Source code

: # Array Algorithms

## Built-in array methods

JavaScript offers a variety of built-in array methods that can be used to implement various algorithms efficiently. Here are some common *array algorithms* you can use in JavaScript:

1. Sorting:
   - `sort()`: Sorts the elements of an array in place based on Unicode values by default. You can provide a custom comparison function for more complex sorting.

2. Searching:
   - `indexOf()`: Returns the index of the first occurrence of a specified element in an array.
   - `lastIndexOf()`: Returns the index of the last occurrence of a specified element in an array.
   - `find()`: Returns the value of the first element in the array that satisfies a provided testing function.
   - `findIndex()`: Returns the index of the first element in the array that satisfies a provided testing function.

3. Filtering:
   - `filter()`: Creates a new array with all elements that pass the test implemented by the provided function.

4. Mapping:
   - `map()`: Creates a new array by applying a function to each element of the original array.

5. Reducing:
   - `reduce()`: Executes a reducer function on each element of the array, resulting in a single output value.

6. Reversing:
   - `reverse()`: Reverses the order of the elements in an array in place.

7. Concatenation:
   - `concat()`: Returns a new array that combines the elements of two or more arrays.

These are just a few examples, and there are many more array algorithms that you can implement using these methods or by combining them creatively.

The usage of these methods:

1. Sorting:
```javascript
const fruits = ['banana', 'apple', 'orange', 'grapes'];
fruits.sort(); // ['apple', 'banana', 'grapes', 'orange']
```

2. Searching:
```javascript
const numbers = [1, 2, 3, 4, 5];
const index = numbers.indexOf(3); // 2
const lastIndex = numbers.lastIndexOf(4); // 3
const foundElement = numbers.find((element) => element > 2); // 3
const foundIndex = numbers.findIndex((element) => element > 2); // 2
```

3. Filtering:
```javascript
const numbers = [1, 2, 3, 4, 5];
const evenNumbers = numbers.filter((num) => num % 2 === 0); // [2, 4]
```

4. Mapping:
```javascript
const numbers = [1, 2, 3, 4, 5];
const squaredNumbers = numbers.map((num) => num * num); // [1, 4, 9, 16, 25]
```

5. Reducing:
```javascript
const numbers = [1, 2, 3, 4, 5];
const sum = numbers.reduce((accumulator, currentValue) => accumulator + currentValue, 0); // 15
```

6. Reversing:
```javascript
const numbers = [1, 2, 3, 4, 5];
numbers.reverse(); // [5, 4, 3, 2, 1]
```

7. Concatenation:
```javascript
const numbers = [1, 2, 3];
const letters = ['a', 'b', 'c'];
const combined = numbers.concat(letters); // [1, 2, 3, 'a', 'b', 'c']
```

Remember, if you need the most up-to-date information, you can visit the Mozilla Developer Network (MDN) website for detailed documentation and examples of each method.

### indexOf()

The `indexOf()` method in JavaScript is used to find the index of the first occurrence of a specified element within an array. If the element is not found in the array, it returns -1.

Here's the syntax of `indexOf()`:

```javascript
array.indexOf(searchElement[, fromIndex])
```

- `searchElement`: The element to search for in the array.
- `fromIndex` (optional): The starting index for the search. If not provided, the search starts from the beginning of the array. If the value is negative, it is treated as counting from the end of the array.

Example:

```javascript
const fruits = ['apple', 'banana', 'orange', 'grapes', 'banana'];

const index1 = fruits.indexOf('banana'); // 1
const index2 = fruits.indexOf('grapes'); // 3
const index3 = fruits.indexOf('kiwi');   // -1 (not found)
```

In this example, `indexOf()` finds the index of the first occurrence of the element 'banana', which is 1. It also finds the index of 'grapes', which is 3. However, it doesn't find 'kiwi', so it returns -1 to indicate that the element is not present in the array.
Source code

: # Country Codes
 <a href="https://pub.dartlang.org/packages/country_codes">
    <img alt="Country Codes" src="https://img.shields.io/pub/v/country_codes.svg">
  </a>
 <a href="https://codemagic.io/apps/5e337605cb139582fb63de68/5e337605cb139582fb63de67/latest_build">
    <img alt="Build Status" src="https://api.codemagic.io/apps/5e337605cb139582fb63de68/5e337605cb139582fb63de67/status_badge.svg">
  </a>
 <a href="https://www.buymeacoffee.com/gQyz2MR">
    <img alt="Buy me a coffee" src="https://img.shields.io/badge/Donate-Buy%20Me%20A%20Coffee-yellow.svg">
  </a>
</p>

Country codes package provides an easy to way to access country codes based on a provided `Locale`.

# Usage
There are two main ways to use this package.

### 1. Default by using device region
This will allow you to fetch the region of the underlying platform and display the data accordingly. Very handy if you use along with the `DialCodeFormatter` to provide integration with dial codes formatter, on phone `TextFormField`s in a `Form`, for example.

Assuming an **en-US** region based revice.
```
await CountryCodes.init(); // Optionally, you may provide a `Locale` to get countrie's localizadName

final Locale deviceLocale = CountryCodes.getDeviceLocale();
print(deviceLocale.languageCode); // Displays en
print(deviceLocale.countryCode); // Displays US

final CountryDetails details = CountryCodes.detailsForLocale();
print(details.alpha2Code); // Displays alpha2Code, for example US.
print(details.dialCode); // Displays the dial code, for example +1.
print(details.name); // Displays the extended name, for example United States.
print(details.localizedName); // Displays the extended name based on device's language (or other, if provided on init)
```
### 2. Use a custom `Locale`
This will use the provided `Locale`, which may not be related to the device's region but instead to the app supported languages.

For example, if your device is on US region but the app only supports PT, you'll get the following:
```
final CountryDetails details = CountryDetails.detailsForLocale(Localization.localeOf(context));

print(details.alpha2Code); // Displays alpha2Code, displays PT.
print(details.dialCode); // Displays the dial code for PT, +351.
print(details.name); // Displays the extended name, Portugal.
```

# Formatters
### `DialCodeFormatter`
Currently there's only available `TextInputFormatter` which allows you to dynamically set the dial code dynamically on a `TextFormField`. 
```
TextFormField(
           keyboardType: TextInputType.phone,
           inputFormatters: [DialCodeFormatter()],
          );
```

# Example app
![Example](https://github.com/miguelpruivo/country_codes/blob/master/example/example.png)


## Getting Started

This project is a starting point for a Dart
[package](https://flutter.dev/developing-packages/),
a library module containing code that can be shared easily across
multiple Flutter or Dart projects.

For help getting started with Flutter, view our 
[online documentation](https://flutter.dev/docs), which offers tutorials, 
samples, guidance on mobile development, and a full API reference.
* * * * * * *
Task description:
Line by line, please copy the records above exactly.

The completed task:
Source code

: # Array Algorithms

## Built-in array methods

JavaScript offers a variety of built-in array methods that can be used to implement various algorithms efficiently. Here are some common *array algorithms* you can use in JavaScript:

1. Sorting:
   - `sort()`: Sorts the elements of an array in place based on Unicode values by default. You can provide a custom comparison function for more complex sorting.

2. Searching:
   - `indexOf()`: Returns the index of the first occurrence of a specified element in an array.
   - `lastIndexOf()`: Returns the index of the last occurrence of a specified element in an array.
   - `find()`: Returns the value of the first element in the array that satisfies a provided testing function.
   - `findIndex()`: Returns the index of the first element in the array that satisfies a provided testing function.

3. Filtering:
   - `filter()`: Creates a new array with all elements that pass the test implemented by the provided function.

4. Mapping:
   - `map()`: Creates a new array by applying a function to each element of the original array.

5. Reducing:
   - `reduce()`: Executes a reducer function on each element of the array, resulting in a single output value.

6. Reversing:
   - `reverse()`: Reverses the order of the elements in an array in place.

7. Concatenation:
   - `concat()`: Returns a new array that combines the elements of two or more arrays.

These are just a few examples, and there are many more array algorithms that you can implement using these methods or by combining them creatively.

The usage of these methods:

1. Sorting:
```javascript
const fruits = ['banana', 'apple', 'orange', 'grapes'];
fruits.sort(); // ['apple', 'banana', 'grapes', 'orange']
```

2. Searching:
```javascript
const numbers = [1, 2, 3, 4, 5];
const index = numbers.indexOf(3); // 2
const lastIndex = numbers.lastIndexOf(4); // 3
const foundElement = numbers.find((element) => element > 2); // 3
const foundIndex = numbers.findIndex((element) => element > 2); // 2
```

3. Filtering:
```javascript
const numbers = [1, 2, 3, 4, 5];
const evenNumbers = numbers.filter((num) => num % 2 === 0); // [2, 4]
```

4. Mapping:
```javascript
const numbers = [1, 2, 3, 4, 5];
const squaredNumbers = numbers.map((num) => num * num); // [1, 4, 9, 16, 25]
```

5. Reducing:
```javascript
const numbers = [1, 2, 3, 4, 5];
const sum = numbers.reduce((accumulator, currentValue) => accumulator + currentValue, 0); // 15
```

6. Reversing:
```javascript
const numbers = [1, 2, 3, 4, 5];
numbers.reverse(); // [5, 4, 3, 2, 1]
```

7. Concatenation:
```javascript
const numbers = [1, 2, 3];
const letters = ['a', 'b', 'c'];
const combined = numbers.concat(letters); // [1, 2, 3, 'a', 'b', 'c']
```

Remember, if you need the most up-to-date information, you can visit the Mozilla Developer Network (MDN) website for detailed documentation and examples of each method.

### indexOf()

The `indexOf()` method in JavaScript is used to find the index of the first occurrence of a specified element within an array. If the element is not found in the array, it returns -1.

Here's the syntax of `indexOf()`:

```javascript
array.indexOf(searchElement[, fromIndex])
```

- `searchElement`: The element to search for in the array.
- `fromIndex` (optional): The starting index for the search. If not provided, the search starts from the beginning of the array. If the value is negative, it is treated as counting from the end of the array.

Example:

```javascript
const fruits = ['apple', 'banana', 'orange', 'grapes', 'banana'];

const index1 = fruits.indexOf('banana'); // 1
const index2 = fruits.indexOf('grapes'); // 3
const index3 = fruits.indexOf('kiwi');   // -1 (not found)
```

In this example, `indexOf()` finds the index of the first occurrence of the element 'banana', which is 1. It also finds the index of 'grapes', which is 3. However, it doesn't find 'kiwi', so it returns -1 to indicate that the element is not present in the array.
Source code

: # Country Codes
 <a href="https://pub.dartlang.org/packages/country_codes">
    <img alt="Country Codes" src="https://img.shields.io/pub/v/country_codes.svg">
  </a>
 <a href="https://codemagic.io/apps/5e337605cb139582fb63de68/5e337605cb139582fb63de67/latest_build">
    <img alt="Build Status" src="https://api.codemagic.io/apps/5e337605cb139582fb63de68/5e337605cb139582fb63de67/status_badge.svg">
  </a>
 <a href="https://www.buymeacoffee.com/gQyz2MR">
    <img alt="Buy me a coffee" src="https://img.shields.io/badge/Donate-Buy%20Me%20A%20Coffee-yellow.svg">
  </a>
</p>

Country codes package provides an easy to way to access country codes based on a provided `Locale`.

# Usage
There are two main ways to use this package.

### 1. Default by using device region
This will allow you to fetch the region of the underlying platform and display the data accordingly. Very handy if you use along with the `DialCodeFormatter` to provide integration with dial codes formatter, on phone `TextFormField`s in a `Form`, for example.

Assuming an **en-US** region based revice.
```
await CountryCodes.init(); // Optionally, you may provide a `Locale` to get countrie's localizadName

final Locale deviceLocale = CountryCodes.getDeviceLocale();
print(deviceLocale.languageCode); // Displays en
print(deviceLocale.countryCode); // Displays US

final CountryDetails details = CountryCodes.detailsForLocale();
print(details.alpha2Code); // Displays alpha2Code, for example US.
print(details.dialCode); // Displays the dial code, for example +1.
print(details.name); // Displays the extended name, for example United States.
print(details.localizedName); // Displays the extended name based on device's language (or other, if provided on init)
```
### 2. Use a custom `Locale`
This will use the provided `Locale`, which may not be related to the device's region but instead to the app supported languages.

For example, if your device is on US region but the app only supports PT, you'll get the following:
```
final CountryDetails details = CountryDetails.detailsForLocale(Localization.localeOf(context));

print(details.alpha2Code); // Displays alpha2Code, displays PT.
print(details.dialCode); // Displays the dial code for PT, +351.
print(details.name); // Displays the extended name, Portugal.
```

# Formatters
### `DialCodeFormatter`
Currently there's only available `TextInputFormatter` which allows you to dynamically set the dial code dynamically on a `TextFormField`. 
```
TextFormField(
           keyboardType: TextInputType.phone,
           inputFormatters: [DialCodeFormatter()],
          );
```

# Example app
![Example](https://github.com/miguelpruivo/country_codes/blob/master/example/example.png)


## Getting Started

This project is a starting point for a Dart
[package](https://flutter.dev/developing-packages/),
a library module containing code that can be shared easily across
multiple Flutter or Dart projects.

For help getting started with Flutter, view our 
[online documentation](https://flutter.dev/docs), which offers tutorials, 
samples, guidance on mobile development, and a full API reference.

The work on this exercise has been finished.